Output each entry verbatim.

[Opening Study material section]

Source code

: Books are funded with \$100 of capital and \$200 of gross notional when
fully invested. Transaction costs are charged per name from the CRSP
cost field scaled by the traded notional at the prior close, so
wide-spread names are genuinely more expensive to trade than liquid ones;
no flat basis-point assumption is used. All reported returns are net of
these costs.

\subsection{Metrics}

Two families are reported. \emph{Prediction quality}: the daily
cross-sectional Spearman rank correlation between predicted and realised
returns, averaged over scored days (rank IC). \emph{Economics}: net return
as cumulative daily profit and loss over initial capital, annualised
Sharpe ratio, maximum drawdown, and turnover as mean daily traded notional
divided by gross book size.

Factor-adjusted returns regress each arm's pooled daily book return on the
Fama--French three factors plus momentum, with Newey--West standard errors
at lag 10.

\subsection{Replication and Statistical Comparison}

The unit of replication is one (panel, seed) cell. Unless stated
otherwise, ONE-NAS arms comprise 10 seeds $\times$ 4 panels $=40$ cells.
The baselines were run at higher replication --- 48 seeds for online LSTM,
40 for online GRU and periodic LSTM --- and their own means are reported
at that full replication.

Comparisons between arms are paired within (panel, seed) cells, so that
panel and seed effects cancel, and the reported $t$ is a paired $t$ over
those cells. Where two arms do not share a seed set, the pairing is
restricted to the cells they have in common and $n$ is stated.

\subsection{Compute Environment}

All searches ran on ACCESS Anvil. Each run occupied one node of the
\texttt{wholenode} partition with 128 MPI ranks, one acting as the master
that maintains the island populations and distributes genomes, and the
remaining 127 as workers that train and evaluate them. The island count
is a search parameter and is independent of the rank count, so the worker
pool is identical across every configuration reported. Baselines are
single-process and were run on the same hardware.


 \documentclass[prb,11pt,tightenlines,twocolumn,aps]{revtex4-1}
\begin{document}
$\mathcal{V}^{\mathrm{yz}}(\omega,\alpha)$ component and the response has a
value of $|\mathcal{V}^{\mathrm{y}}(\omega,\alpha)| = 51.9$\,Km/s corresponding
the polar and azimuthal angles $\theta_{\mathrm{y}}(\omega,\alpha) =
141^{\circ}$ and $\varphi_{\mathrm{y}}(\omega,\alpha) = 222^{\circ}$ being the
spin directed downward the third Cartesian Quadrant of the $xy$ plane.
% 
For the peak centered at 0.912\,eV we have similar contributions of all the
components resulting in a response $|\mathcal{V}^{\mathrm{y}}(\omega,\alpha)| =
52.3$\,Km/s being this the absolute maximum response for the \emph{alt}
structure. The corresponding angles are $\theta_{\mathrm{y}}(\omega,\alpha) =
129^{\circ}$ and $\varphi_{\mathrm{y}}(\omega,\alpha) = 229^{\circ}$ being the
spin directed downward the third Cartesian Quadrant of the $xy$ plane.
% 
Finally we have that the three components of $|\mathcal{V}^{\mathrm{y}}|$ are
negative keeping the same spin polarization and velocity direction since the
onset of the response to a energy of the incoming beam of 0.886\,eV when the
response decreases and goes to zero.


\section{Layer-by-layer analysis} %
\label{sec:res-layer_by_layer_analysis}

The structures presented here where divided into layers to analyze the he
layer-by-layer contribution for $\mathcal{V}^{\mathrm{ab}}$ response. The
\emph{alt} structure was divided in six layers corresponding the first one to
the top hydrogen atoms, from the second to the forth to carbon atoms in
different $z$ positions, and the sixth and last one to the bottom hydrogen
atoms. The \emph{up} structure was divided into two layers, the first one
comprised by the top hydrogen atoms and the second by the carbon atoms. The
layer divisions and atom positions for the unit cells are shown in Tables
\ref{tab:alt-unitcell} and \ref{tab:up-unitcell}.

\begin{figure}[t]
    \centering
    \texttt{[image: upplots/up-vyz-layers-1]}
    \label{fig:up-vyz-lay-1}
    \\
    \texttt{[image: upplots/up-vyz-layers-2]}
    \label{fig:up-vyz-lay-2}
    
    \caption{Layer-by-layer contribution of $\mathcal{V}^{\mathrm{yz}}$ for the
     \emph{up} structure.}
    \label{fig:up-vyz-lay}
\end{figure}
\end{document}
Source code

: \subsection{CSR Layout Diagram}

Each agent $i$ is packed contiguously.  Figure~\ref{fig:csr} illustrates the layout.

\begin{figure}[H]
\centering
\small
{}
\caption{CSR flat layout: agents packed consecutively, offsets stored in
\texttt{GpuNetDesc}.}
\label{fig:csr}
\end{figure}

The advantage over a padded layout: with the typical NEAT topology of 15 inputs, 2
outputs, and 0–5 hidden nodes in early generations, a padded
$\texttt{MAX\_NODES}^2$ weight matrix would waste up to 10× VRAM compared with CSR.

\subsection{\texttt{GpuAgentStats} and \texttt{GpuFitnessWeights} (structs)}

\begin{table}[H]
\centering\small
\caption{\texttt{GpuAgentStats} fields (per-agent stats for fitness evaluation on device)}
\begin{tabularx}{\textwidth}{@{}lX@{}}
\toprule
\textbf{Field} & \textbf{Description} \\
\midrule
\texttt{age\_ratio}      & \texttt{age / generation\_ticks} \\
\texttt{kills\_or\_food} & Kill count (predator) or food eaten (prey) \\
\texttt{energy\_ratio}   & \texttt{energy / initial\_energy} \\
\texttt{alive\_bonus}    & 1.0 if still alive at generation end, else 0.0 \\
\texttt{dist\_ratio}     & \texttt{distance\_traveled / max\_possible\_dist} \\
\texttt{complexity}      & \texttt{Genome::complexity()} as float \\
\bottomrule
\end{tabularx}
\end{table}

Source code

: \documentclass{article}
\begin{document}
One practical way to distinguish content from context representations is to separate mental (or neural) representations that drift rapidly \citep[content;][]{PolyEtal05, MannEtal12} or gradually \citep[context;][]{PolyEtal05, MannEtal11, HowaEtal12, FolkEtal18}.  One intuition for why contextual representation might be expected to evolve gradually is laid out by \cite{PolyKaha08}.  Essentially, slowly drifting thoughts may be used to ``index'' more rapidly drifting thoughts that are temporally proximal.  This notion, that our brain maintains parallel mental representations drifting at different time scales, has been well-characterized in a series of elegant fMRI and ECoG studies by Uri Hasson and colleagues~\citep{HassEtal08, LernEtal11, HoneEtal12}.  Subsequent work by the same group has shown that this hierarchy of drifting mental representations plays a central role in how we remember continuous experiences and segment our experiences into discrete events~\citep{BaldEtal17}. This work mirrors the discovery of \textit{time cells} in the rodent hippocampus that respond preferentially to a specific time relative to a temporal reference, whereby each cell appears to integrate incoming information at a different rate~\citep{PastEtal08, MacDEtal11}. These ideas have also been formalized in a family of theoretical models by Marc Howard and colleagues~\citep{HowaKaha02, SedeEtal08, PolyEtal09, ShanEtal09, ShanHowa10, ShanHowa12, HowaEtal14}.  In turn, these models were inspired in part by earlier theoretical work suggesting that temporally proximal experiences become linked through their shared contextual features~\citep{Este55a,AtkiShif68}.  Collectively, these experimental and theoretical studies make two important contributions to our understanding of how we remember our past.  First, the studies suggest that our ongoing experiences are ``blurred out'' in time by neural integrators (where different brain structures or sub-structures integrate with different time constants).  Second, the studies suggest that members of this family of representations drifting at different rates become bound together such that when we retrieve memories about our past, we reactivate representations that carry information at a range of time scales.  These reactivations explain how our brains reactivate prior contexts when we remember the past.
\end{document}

[Closing Study material section]

- **Solution below**:
Source code

: Books are funded with \$100 of capital and \$200 of gross notional when
fully invested. Transaction costs are charged per name from the CRSP
cost field scaled by the traded notional at the prior close, so
wide-spread names are genuinely more expensive to trade than liquid ones;
no flat basis-point assumption is used. All reported returns are net of
these costs.

\subsection{Metrics}

Two families are reported. \emph{Prediction quality}: the daily
cross-sectional Spearman rank correlation between predicted and realised
returns, averaged over scored days (rank IC). \emph{Economics}: net return
as cumulative daily profit and loss over initial capital, annualised
Sharpe ratio, maximum drawdown, and turnover as mean daily traded notional
divided by gross book size.

Factor-adjusted returns regress each arm's pooled daily book return on the
Fama--French three factors plus momentum, with Newey--West standard errors
at lag 10.

\subsection{Replication and Statistical Comparison}

The unit of replication is one (panel, seed) cell. Unless stated
otherwise, ONE-NAS arms comprise 10 seeds $\times$ 4 panels $=40$ cells.
The baselines were run at higher replication --- 48 seeds for online LSTM,
40 for online GRU and periodic LSTM --- and their own means are reported
at that full replication.

Comparisons between arms are paired within (panel, seed) cells, so that
panel and seed effects cancel, and the reported $t$ is a paired $t$ over
those cells. Where two arms do not share a seed set, the pairing is
restricted to the cells they have in common and $n$ is stated.

\subsection{Compute Environment}

All searches ran on ACCESS Anvil. Each run occupied one node of the
\texttt{wholenode} partition with 128 MPI ranks, one acting as the master
that maintains the island populations and distributes genomes, and the
remaining 127 as workers that train and evaluate them. The island count
is a search parameter and is independent of the rank count, so the worker
pool is identical across every configuration reported. Baselines are
single-process and were run on the same hardware.


 \documentclass[prb,11pt,tightenlines,twocolumn,aps]{revtex4-1}
\begin{document}
$\mathcal{V}^{\mathrm{yz}}(\omega,\alpha)$ component and the response has a
value of $|\mathcal{V}^{\mathrm{y}}(\omega,\alpha)| = 51.9$\,Km/s corresponding
the polar and azimuthal angles $\theta_{\mathrm{y}}(\omega,\alpha) =
141^{\circ}$ and $\varphi_{\mathrm{y}}(\omega,\alpha) = 222^{\circ}$ being the
spin directed downward the third Cartesian Quadrant of the $xy$ plane.
% 
For the peak centered at 0.912\,eV we have similar contributions of all the
components resulting in a response $|\mathcal{V}^{\mathrm{y}}(\omega,\alpha)| =
52.3$\,Km/s being this the absolute maximum response for the \emph{alt}
structure. The corresponding angles are $\theta_{\mathrm{y}}(\omega,\alpha) =
129^{\circ}$ and $\varphi_{\mathrm{y}}(\omega,\alpha) = 229^{\circ}$ being the
spin directed downward the third Cartesian Quadrant of the $xy$ plane.
% 
Finally we have that the three components of $|\mathcal{V}^{\mathrm{y}}|$ are
negative keeping the same spin polarization and velocity direction since the
onset of the response to a energy of the incoming beam of 0.886\,eV when the
response decreases and goes to zero.


\section{Layer-by-layer analysis} %
\label{sec:res-layer_by_layer_analysis}

The structures presented here where divided into layers to analyze the he
layer-by-layer contribution for $\mathcal{V}^{\mathrm{ab}}$ response. The
\emph{alt} structure was divided in six layers corresponding the first one to
the top hydrogen atoms, from the second to the forth to carbon atoms in
different $z$ positions, and the sixth and last one to the bottom hydrogen
atoms. The \emph{up} structure was divided into two layers, the first one
comprised by the top hydrogen atoms and the second by the carbon atoms. The
layer divisions and atom positions for the unit cells are shown in Tables
\ref{tab:alt-unitcell} and \ref{tab:up-unitcell}.

\begin{figure}[t]
    \centering
    \texttt{[image: upplots/up-vyz-layers-1]}
    \label{fig:up-vyz-lay-1}
    \\
    \texttt{[image: upplots/up-vyz-layers-2]}
    \label{fig:up-vyz-lay-2}
    
    \caption{Layer-by-layer contribution of $\mathcal{V}^{\mathrm{yz}}$ for the
     \emph{up} structure.}
    \label{fig:up-vyz-lay}
\end{figure}
\end{document}
Source code

: \subsection{CSR Layout Diagram}

Each agent $i$ is packed contiguously.  Figure~\ref{fig:csr} illustrates the layout.

\begin{figure}[H]
\centering
\small
{}
\caption{CSR flat layout: agents packed consecutively, offsets stored in
\texttt{GpuNetDesc}.}
\label{fig:csr}
\end{figure}

The advantage over a padded layout: with the typical NEAT topology of 15 inputs, 2
outputs, and 0–5 hidden nodes in early generations, a padded
$\texttt{MAX\_NODES}^2$ weight matrix would waste up to 10× VRAM compared with CSR.

\subsection{\texttt{GpuAgentStats} and \texttt{GpuFitnessWeights} (structs)}

\begin{table}[H]
\centering\small
\caption{\texttt{GpuAgentStats} fields (per-agent stats for fitness evaluation on device)}
\begin{tabularx}{\textwidth}{@{}lX@{}}
\toprule
\textbf{Field} & \textbf{Description} \\
\midrule
\texttt{age\_ratio}      & \texttt{age / generation\_ticks} \\
\texttt{kills\_or\_food} & Kill count (predator) or food eaten (prey) \\
\texttt{energy\_ratio}   & \texttt{energy / initial\_energy} \\
\texttt{alive\_bonus}    & 1.0 if still alive at generation end, else 0.0 \\
\texttt{dist\_ratio}     & \texttt{distance\_traveled / max\_possible\_dist} \\
\texttt{complexity}      & \texttt{Genome::complexity()} as float \\
\bottomrule
\end{tabularx}
\end{table}

Source code

: \documentclass{article}
\begin{document}
One practical way to distinguish content from context representations is to separate mental (or neural) representations that drift rapidly \citep[content;][]{PolyEtal05, MannEtal12} or gradually \citep[context;][]{PolyEtal05, MannEtal11, HowaEtal12, FolkEtal18}.  One intuition for why contextual representation might be expected to evolve gradually is laid out by \cite{PolyKaha08}.  Essentially, slowly drifting thoughts may be used to ``index'' more rapidly drifting thoughts that are temporally proximal.  This notion, that our brain maintains parallel mental representations drifting at different time scales, has been well-characterized in a series of elegant fMRI and ECoG studies by Uri Hasson and colleagues~\citep{HassEtal08, LernEtal11, HoneEtal12}.  Subsequent work by the same group has shown that this hierarchy of drifting mental representations plays a central role in how we remember continuous experiences and segment our experiences into discrete events~\citep{BaldEtal17}. This work mirrors the discovery of \textit{time cells} in the rodent hippocampus that respond preferentially to a specific time relative to a temporal reference, whereby each cell appears to integrate incoming information at a different rate~\citep{PastEtal08, MacDEtal11}. These ideas have also been formalized in a family of theoretical models by Marc Howard and colleagues~\citep{HowaKaha02, SedeEtal08, PolyEtal09, ShanEtal09, ShanHowa10, ShanHowa12, HowaEtal14}.  In turn, these models were inspired in part by earlier theoretical work suggesting that temporally proximal experiences become linked through their shared contextual features~\citep{Este55a,AtkiShif68}.  Collectively, these experimental and theoretical studies make two important contributions to our understanding of how we remember our past.  First, the studies suggest that our ongoing experiences are ``blurred out'' in time by neural integrators (where different brain structures or sub-structures integrate with different time constants).  Second, the studies suggest that members of this family of representations drifting at different rates become bound together such that when we retrieve memories about our past, we reactivate representations that carry information at a range of time scales.  These reactivations explain how our brains reactivate prior contexts when we remember the past.
\end{document}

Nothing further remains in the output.